Work request: Your answer must be the full set of records, copied exactly, with no pictures in it.

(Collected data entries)

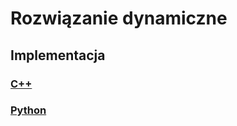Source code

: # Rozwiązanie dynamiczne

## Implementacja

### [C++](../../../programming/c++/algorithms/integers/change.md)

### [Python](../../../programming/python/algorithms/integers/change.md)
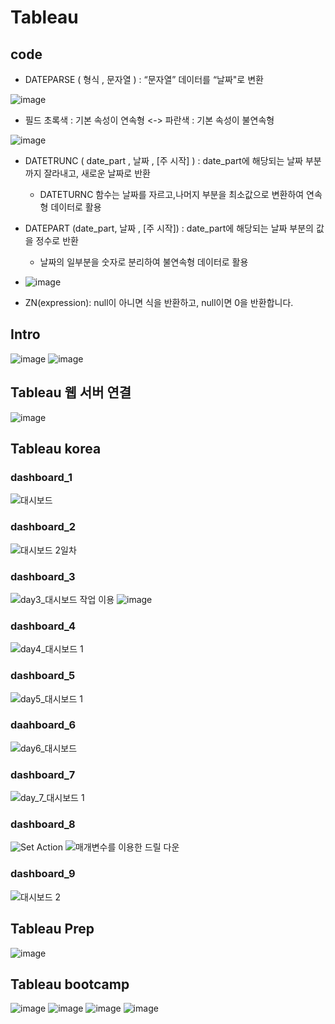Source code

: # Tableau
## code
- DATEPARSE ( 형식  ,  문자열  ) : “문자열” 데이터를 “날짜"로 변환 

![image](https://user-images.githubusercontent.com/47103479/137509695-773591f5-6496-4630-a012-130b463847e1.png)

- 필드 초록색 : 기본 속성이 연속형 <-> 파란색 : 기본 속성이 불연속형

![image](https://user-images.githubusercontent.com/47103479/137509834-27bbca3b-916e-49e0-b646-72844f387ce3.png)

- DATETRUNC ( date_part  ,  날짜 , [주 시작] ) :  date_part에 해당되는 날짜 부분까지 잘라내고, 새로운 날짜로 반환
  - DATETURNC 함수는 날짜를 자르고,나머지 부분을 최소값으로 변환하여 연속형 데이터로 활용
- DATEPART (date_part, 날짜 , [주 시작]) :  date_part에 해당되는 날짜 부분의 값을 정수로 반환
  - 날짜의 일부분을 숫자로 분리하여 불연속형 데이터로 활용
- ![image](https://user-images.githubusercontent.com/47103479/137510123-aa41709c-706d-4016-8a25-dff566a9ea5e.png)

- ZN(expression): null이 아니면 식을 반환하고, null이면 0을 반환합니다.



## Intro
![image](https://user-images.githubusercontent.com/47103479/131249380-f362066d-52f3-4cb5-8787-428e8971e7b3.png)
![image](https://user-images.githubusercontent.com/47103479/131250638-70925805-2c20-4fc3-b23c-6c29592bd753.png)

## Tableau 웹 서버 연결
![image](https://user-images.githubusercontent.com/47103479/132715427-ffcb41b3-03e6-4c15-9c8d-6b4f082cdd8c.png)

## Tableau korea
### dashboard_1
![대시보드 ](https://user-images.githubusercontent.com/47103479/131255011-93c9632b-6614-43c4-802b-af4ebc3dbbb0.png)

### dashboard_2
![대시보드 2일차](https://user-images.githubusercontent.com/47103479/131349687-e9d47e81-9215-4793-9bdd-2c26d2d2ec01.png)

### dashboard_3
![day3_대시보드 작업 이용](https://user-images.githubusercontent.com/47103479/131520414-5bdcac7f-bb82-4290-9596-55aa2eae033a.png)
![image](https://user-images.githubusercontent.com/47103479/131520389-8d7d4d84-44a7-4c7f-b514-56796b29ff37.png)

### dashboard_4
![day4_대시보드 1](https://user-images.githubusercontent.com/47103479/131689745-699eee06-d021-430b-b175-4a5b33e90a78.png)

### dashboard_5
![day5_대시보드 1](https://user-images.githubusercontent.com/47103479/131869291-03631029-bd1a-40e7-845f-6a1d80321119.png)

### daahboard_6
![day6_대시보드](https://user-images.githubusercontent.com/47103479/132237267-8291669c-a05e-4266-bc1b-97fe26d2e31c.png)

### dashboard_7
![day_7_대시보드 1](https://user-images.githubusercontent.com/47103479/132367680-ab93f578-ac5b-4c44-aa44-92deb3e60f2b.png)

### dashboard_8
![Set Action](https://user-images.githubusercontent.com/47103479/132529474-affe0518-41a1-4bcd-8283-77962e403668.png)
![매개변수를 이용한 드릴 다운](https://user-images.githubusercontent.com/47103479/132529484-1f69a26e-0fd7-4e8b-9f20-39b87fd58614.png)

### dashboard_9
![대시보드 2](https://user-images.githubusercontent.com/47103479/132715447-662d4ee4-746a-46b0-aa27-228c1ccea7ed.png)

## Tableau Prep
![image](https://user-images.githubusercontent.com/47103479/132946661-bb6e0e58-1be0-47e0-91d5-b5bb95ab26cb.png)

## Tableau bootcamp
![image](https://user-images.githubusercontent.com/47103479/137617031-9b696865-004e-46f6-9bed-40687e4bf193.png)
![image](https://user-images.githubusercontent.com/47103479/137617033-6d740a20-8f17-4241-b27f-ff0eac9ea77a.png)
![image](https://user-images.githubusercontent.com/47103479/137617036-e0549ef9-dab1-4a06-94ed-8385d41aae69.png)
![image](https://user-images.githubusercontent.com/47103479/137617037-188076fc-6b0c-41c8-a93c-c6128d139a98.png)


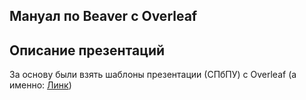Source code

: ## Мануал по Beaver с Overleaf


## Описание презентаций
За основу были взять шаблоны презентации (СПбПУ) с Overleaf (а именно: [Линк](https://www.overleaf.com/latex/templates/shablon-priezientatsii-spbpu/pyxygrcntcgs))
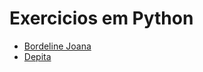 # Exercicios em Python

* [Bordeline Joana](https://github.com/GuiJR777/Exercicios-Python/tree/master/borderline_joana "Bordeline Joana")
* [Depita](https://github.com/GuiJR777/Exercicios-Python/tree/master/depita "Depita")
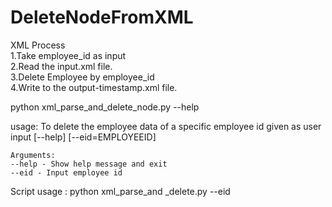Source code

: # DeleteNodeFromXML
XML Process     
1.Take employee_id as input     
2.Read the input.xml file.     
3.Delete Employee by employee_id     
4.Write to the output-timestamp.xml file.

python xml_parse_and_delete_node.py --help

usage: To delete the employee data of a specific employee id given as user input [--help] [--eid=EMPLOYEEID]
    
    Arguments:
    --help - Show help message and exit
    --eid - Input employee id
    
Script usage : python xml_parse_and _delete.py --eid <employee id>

Reply:
Source code

: # Rozwiązanie dynamiczne

## Implementacja

### [C++](../../../programming/c++/algorithms/integers/change.md)

### [Python](../../../programming/python/algorithms/integers/change.md)
Source code

: # Tableau
## code
- DATEPARSE ( 형식  ,  문자열  ) : “문자열” 데이터를 “날짜"로 변환 

![image](https://user-images.githubusercontent.com/47103479/137509695-773591f5-6496-4630-a012-130b463847e1.png)

- 필드 초록색 : 기본 속성이 연속형 <-> 파란색 : 기본 속성이 불연속형

![image](https://user-images.githubusercontent.com/47103479/137509834-27bbca3b-916e-49e0-b646-72844f387ce3.png)

- DATETRUNC ( date_part  ,  날짜 , [주 시작] ) :  date_part에 해당되는 날짜 부분까지 잘라내고, 새로운 날짜로 반환
  - DATETURNC 함수는 날짜를 자르고,나머지 부분을 최소값으로 변환하여 연속형 데이터로 활용
- DATEPART (date_part, 날짜 , [주 시작]) :  date_part에 해당되는 날짜 부분의 값을 정수로 반환
  - 날짜의 일부분을 숫자로 분리하여 불연속형 데이터로 활용
- ![image](https://user-images.githubusercontent.com/47103479/137510123-aa41709c-706d-4016-8a25-dff566a9ea5e.png)

- ZN(expression): null이 아니면 식을 반환하고, null이면 0을 반환합니다.



## Intro
![image](https://user-images.githubusercontent.com/47103479/131249380-f362066d-52f3-4cb5-8787-428e8971e7b3.png)
![image](https://user-images.githubusercontent.com/47103479/131250638-70925805-2c20-4fc3-b23c-6c29592bd753.png)

## Tableau 웹 서버 연결
![image](https://user-images.githubusercontent.com/47103479/132715427-ffcb41b3-03e6-4c15-9c8d-6b4f082cdd8c.png)

## Tableau korea
### dashboard_1
![대시보드 ](https://user-images.githubusercontent.com/47103479/131255011-93c9632b-6614-43c4-802b-af4ebc3dbbb0.png)

### dashboard_2
![대시보드 2일차](https://user-images.githubusercontent.com/47103479/131349687-e9d47e81-9215-4793-9bdd-2c26d2d2ec01.png)

### dashboard_3
![day3_대시보드 작업 이용](https://user-images.githubusercontent.com/47103479/131520414-5bdcac7f-bb82-4290-9596-55aa2eae033a.png)
![image](https://user-images.githubusercontent.com/47103479/131520389-8d7d4d84-44a7-4c7f-b514-56796b29ff37.png)

### dashboard_4
![day4_대시보드 1](https://user-images.githubusercontent.com/47103479/131689745-699eee06-d021-430b-b175-4a5b33e90a78.png)

### dashboard_5
![day5_대시보드 1](https://user-images.githubusercontent.com/47103479/131869291-03631029-bd1a-40e7-845f-6a1d80321119.png)

### daahboard_6
![day6_대시보드](https://user-images.githubusercontent.com/47103479/132237267-8291669c-a05e-4266-bc1b-97fe26d2e31c.png)

### dashboard_7
![day_7_대시보드 1](https://user-images.githubusercontent.com/47103479/132367680-ab93f578-ac5b-4c44-aa44-92deb3e60f2b.png)

### dashboard_8
![Set Action](https://user-images.githubusercontent.com/47103479/132529474-affe0518-41a1-4bcd-8283-77962e403668.png)
![매개변수를 이용한 드릴 다운](https://user-images.githubusercontent.com/47103479/132529484-1f69a26e-0fd7-4e8b-9f20-39b87fd58614.png)

### dashboard_9
![대시보드 2](https://user-images.githubusercontent.com/47103479/132715447-662d4ee4-746a-46b0-aa27-228c1ccea7ed.png)

## Tableau Prep
![image](https://user-images.githubusercontent.com/47103479/132946661-bb6e0e58-1be0-47e0-91d5-b5bb95ab26cb.png)

## Tableau bootcamp
![image](https://user-images.githubusercontent.com/47103479/137617031-9b696865-004e-46f6-9bed-40687e4bf193.png)
![image](https://user-images.githubusercontent.com/47103479/137617033-6d740a20-8f17-4241-b27f-ff0eac9ea77a.png)
![image](https://user-images.githubusercontent.com/47103479/137617036-e0549ef9-dab1-4a06-94ed-8385d41aae69.png)
![image](https://user-images.githubusercontent.com/47103479/137617037-188076fc-6b0c-41c8-a93c-c6128d139a98.png)


Source code

: ## Мануал по Beaver с Overleaf


## Описание презентаций
За основу были взять шаблоны презентации (СПбПУ) с Overleaf (а именно: [Линк](https://www.overleaf.com/latex/templates/shablon-priezientatsii-spbpu/pyxygrcntcgs))
 # Exercicios em Python

* [Bordeline Joana](https://github.com/GuiJR777/Exercicios-Python/tree/master/borderline_joana "Bordeline Joana")
* [Depita](https://github.com/GuiJR777/Exercicios-Python/tree/master/depita "Depita")
Source code

: # DeleteNodeFromXML
XML Process     
1.Take employee_id as input     
2.Read the input.xml file.     
3.Delete Employee by employee_id     
4.Write to the output-timestamp.xml file.

python xml_parse_and_delete_node.py --help

usage: To delete the employee data of a specific employee id given as user input [--help] [--eid=EMPLOYEEID]
    
    Arguments:
    --help - Show help message and exit
    --eid - Input employee id
    
Script usage : python xml_parse_and _delete.py --eid <employee id>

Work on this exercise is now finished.